SUPPORTIVE MANAGEMENT A MUST FOR NONPROFITS – AND EVERYONE ELSE


By James V. D’Ambrosio

In the last few years I’ve heard numerous complaints from people in many circles about how poorly they have been treated by management. To be sure, some of that anger and frustration can be attributed to the severe recession, layoffs, and prolonged high unemployment. While there will always be friction between staff and management — ever been involved in contract negotiations? — it doesn’t help anyone to create further animosity. From a management perspective, there are things that can be done to improve relations with staff. To that end, I strongly endorse a supportive management style for nonprofits — and everyone else.

What is supportive management? First and foremost, it’s a genuine respect for ALL EMPLOYEES. It doesn’t matter whether someone sweeps the floor or directs human resources, each person deserves to be treated with respect and civility. Here are several ways to be a supportive manager and earn employees’ respect:      

MAKE YOURSELF AVAILABLE: Staff need to know they can turn to someone — often confidentially –when problems arise. Accomplish this by setting aside a block of time — perhaps several hours on Friday afternoon when things are winding down — where your door is literally ‘open’ for employees to discuss whatever is on their mind. Just knowing there is someone available for help makes people feel more comfortable and secure. And happier employees are less likely to complain, argue with co-workers, get caught up in minutiae, or spread damaging rumors. Ultimately they become more productive workers — something all managers want.
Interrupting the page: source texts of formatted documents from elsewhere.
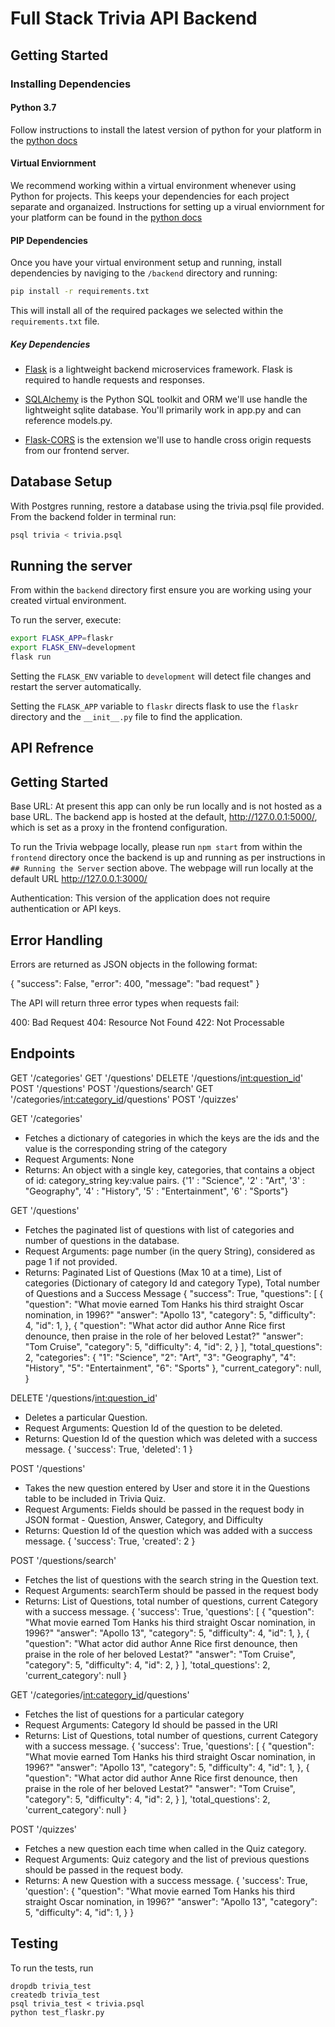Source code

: # Full Stack Trivia API Backend

## Getting Started

### Installing Dependencies

#### Python 3.7

Follow instructions to install the latest version of python for your platform in the [python docs](https://docs.python.org/3/using/unix.html#getting-and-installing-the-latest-version-of-python)

#### Virtual Enviornment

We recommend working within a virtual environment whenever using Python for projects. This keeps your dependencies for each project separate and organaized. Instructions for setting up a virual enviornment for your platform can be found in the [python docs](https://packaging.python.org/guides/installing-using-pip-and-virtual-environments/)

#### PIP Dependencies

Once you have your virtual environment setup and running, install dependencies by naviging to the `/backend` directory and running:

```bash
pip install -r requirements.txt
```

This will install all of the required packages we selected within the `requirements.txt` file.

##### Key Dependencies

- [Flask](http://flask.pocoo.org/)  is a lightweight backend microservices framework. Flask is required to handle requests and responses.

- [SQLAlchemy](https://www.sqlalchemy.org/) is the Python SQL toolkit and ORM we'll use handle the lightweight sqlite database. You'll primarily work in app.py and can reference models.py. 

- [Flask-CORS](https://flask-cors.readthedocs.io/en/latest/#) is the extension we'll use to handle cross origin requests from our frontend server. 

## Database Setup
With Postgres running, restore a database using the trivia.psql file provided. From the backend folder in terminal run:
```bash
psql trivia < trivia.psql
```

## Running the server

From within the `backend` directory first ensure you are working using your created virtual environment.

To run the server, execute:

```bash
export FLASK_APP=flaskr
export FLASK_ENV=development
flask run
```

Setting the `FLASK_ENV` variable to `development` will detect file changes and restart the server automatically.

Setting the `FLASK_APP` variable to `flaskr` directs flask to use the `flaskr` directory and the `__init__.py` file to find the application. 

## API Refrence

## Getting Started
Base URL: At present this app can only be run locally and is not hosted as a base URL. The backend app is hosted at the default, http://127.0.0.1:5000/, which is set as a proxy in the frontend configuration.

To run the Trivia webpage locally, please run `npm start` from within the `frontend` directory once the backend is up and running as per instructions in `## Running the Server` section above. The webpage will run locally at the default URL  http://127.0.0.1:3000/

Authentication: This version of the application does not require authentication or API keys.

## Error Handling
Errors are returned as JSON objects in the following format:

{
    "success": False, 
    "error": 400,
    "message": "bad request"
}

The API will return three error types when requests fail:

400: Bad Request
404: Resource Not Found
422: Not Processable

## Endpoints

GET '/categories'
GET '/questions'
DELETE '/questions/<int:question_id>'
POST '/questions'
POST '/questions/search'
GET '/categories/<int:category_id>/questions'
POST '/quizzes'

GET '/categories'
- Fetches a dictionary of categories in which the keys are the ids and the value is the corresponding string of the category
- Request Arguments: None
- Returns: An object with a single key, categories, that contains a object of id: category_string key:value pairs. 
    {'1' : "Science",
    '2' : "Art",
    '3' : "Geography",
    '4' : "History",
    '5' : "Entertainment",
    '6' : "Sports"}

GET '/questions'
- Fetches the paginated list of questions with list of categories and number of questions in the database.
- Request Arguments: page number (in the query String), considered as page 1 if not provided.
- Returns: Paginated List of Questions (Max 10 at a time), List of categories (Dictionary of category Id and category Type), Total number of Questions and a Success Message
    {
    "success": True,
    "questions": [
        {
        "question": "What movie earned Tom Hanks his third straight Oscar nomination, in 1996?"
        "answer": "Apollo 13",
        "category": 5,
        "difficulty": 4,
        "id": 1,
        },
        {
        "question": "What actor did author Anne Rice first denounce, then praise in the role of her beloved Lestat?"
        "answer": "Tom Cruise",
        "category": 5,
        "difficulty": 4,
        "id": 2,
        }
    ],
    "total_questions": 2,
    "categories": {
        "1": "Science",
        "2": "Art",
        "3": "Geography",
        "4": "History",
        "5": "Entertainment",
        "6": "Sports"
    },
    "current_category": null,
    }

DELETE '/questions/<int:question_id>'
- Deletes a particular Question.
- Request Arguments: Question Id of the question to be deleted.
- Returns: Question Id of the question which was deleted with a success message.
        {
            'success': True,
            'deleted': 1
        }

POST '/questions'
- Takes the new question entered by User and store it in the Questions table to be included in Trivia Quiz.
- Request Arguments: Fields should be passed in the request body in JSON format - Question, Answer, Category, and Difficulty
- Returns: Question Id of the question which was added with a success message.
        {
            'success': True,
            'created': 2
        }

POST '/questions/search'
- Fetches the list of questions with the search string in the Question text.
- Request Arguments: searchTerm should be passed in the request body
- Returns: List of Questions, total number of questions, current Category with a success message.
    {
        'success': True,
        'questions': [
            {
            "question": "What movie earned Tom Hanks his third straight Oscar nomination, in 1996?"
            "answer": "Apollo 13",
            "category": 5,
            "difficulty": 4,
            "id": 1,
            },
            {
            "question": "What actor did author Anne Rice first denounce, then praise in the role of her beloved Lestat?"
            "answer": "Tom Cruise",
            "category": 5,
            "difficulty": 4,
            "id": 2,
            }
        ],
        'total_questions': 2,
        'current_category': null
    }

GET '/categories/<int:category_id>/questions'
- Fetches the list of questions for a particular category
- Request Arguments: Category Id should be passed in the URI
- Returns: List of Questions, total number of questions, current Category with a success message.
    {
        'success': True,
        'questions': [
            {
            "question": "What movie earned Tom Hanks his third straight Oscar nomination, in 1996?"
            "answer": "Apollo 13",
            "category": 5,
            "difficulty": 4,
            "id": 1,
            },
            {
            "question": "What actor did author Anne Rice first denounce, then praise in the role of her beloved Lestat?"
            "answer": "Tom Cruise",
            "category": 5,
            "difficulty": 4,
            "id": 2,
            }
        ],
        'total_questions': 2,
        'current_category': null
    }

POST '/quizzes'
- Fetches a new question each time when called in the Quiz category.
- Request Arguments: Quiz category and the list of previous questions should be passed in the request body.
- Returns: A new Question with a success message.
    {
          'success': True,
          'question':  {
            "question": "What movie earned Tom Hanks his third straight Oscar nomination, in 1996?"
            "answer": "Apollo 13",
            "category": 5,
            "difficulty": 4,
            "id": 1,
            }
    }

## Testing
To run the tests, run
```
dropdb trivia_test
createdb trivia_test
psql trivia_test < trivia.psql
python test_flaskr.py
```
MAKE YOURSELF VISIBLE: Once a week, walk around the office, meet staff, and ask how they’re doing. Let people know they’re appreciated and thank them for work well done. This provides employees a sense of personal worth by validating their work. In addition, by being ‘out there,’ you’re less likely to be seen as detached and unapproachable — cloaked away in a corner office protected by a  cadre of gatekeepers. Whatever level of management you’re at, the organization benefits as a whole when you increase positive interactions with staff. (I’ve seen the director of my local library do this with great success — nearly every interaction has been positive, problems have been averted, and staff feel valued. Everybody wins.)      

MATCH YOUR MISSION: A supportive management style takes on greater significance for nonprofits. After all, if you want employees to embrace a higher calling and altruistic spirit, make it your business to display progressive leadership: avoid public criticism; encourage suggestions; remain calm amidst difficulties; admit mistakes; focus on the big picture; recognize others’ accomplishments; and strive to find the good in most things. An organization is only as good as the people in it. When managers keep the ‘human’ in human resources, everyone benefits.

QUESTION: What other supportive management techniques do you think are important?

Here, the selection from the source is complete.